Members usually had their chauffeurs park in a special enclosure near the guardhouse, where there was a pleasant canteen for servants, with nonalcoholic drinks and a few inexpensive and homely whores. But that night several huge police cars occupied the garage boxes and overflowed into an adjacent arbor. Telling Kingsley to wait a moment under the oaks, Van donned his bautta and went to investigate. His favorite walled walk soon took him to one of the spacious lawns velveting the approach to the manor. The grounds were lividly illuminated and as populous as Park Avenue — an association that came very readily, since the disguises of the astute sleuths belonged to a type which reminded Van of his native land. Some of those men he even knew by sight — they used to patrol his father’s club in Manhattan whenever good Gamaliel (not reelected after his fourth term) happened to dine there in his informal gagality. They mimed what they were accustomed to mime — grapefruit vendors, black hawkers of bananas and banjoes, obsolete, or at least untimely, ‘copying clerks’ who hurried in circles to unlikely offices, and peripatetic Russian newspaper readers slowing down to a trance stop and then strolling again behind their wide open Estotskiya Vesti. Van remembered that Mr Alexander Screepatch, the new president of the United Americas, a plethoric Russian, had flown over to see King Victor; and he correctly concluded that both were now sunk in mollitude. The comic side of the detectives’ display (befitting, perhaps, their dated notion of an American sidewalk, but hardly suiting a weirdly illuminated maze of English hedges) tempered his disappointment as he shuddered squeamishly at the thought of sharing the frolics of historical personages or contenting himself with the brave-faced girlies they had started to use and rejected.

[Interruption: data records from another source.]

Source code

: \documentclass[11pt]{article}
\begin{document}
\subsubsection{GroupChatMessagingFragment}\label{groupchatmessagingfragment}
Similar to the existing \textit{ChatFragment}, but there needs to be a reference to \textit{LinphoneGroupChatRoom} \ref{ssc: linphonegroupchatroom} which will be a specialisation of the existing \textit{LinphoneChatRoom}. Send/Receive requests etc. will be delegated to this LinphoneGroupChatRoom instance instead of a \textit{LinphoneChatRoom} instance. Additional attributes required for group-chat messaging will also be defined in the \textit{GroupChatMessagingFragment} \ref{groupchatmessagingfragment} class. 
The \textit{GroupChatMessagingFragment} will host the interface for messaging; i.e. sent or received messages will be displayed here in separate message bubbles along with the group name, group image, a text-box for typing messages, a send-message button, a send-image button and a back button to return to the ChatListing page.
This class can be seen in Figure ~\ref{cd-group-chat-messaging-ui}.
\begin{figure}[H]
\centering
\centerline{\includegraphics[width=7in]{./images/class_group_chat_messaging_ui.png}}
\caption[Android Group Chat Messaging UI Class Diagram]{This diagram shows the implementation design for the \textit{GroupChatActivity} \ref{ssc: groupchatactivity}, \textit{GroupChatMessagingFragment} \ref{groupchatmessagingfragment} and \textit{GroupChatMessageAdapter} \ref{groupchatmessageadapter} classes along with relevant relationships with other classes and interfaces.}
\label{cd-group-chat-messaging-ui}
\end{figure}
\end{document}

Here a bedsheeted statue attempted to challenge Van from its marble pedestal but slipped and landed on its back in the bracken. Ignoring the sprawling god, Van returned to the still-throbbing jolls-joyce. Purple-jowled Kingsley, an old tried friend, offered to drive him to another house, ninety miles north; but Van declined upon principle and was taken back to the Albania. (3.4)



A ‘gala’ night brings to mind Galatov in “Lips to Lips.” As to Euphratski, he is an émigré journalist "with a name," or, rather, with a dozen pseudonyms. One of Euphratski’s pseudonyms is Tigrin (Tigris):



Вернувшись домой, он бережно разрезал книжку. В ней он нашёл малопонятную вещь Галатова, два-три рассказа смутно-знакомых авторов, какие-то туманные стихи и весьма дельную статью о немецкой индустрии, подписанную "Тигрин". "Никогда не возьмут,-- с тоской подумал Илья Борисович.-- Тут своя компания".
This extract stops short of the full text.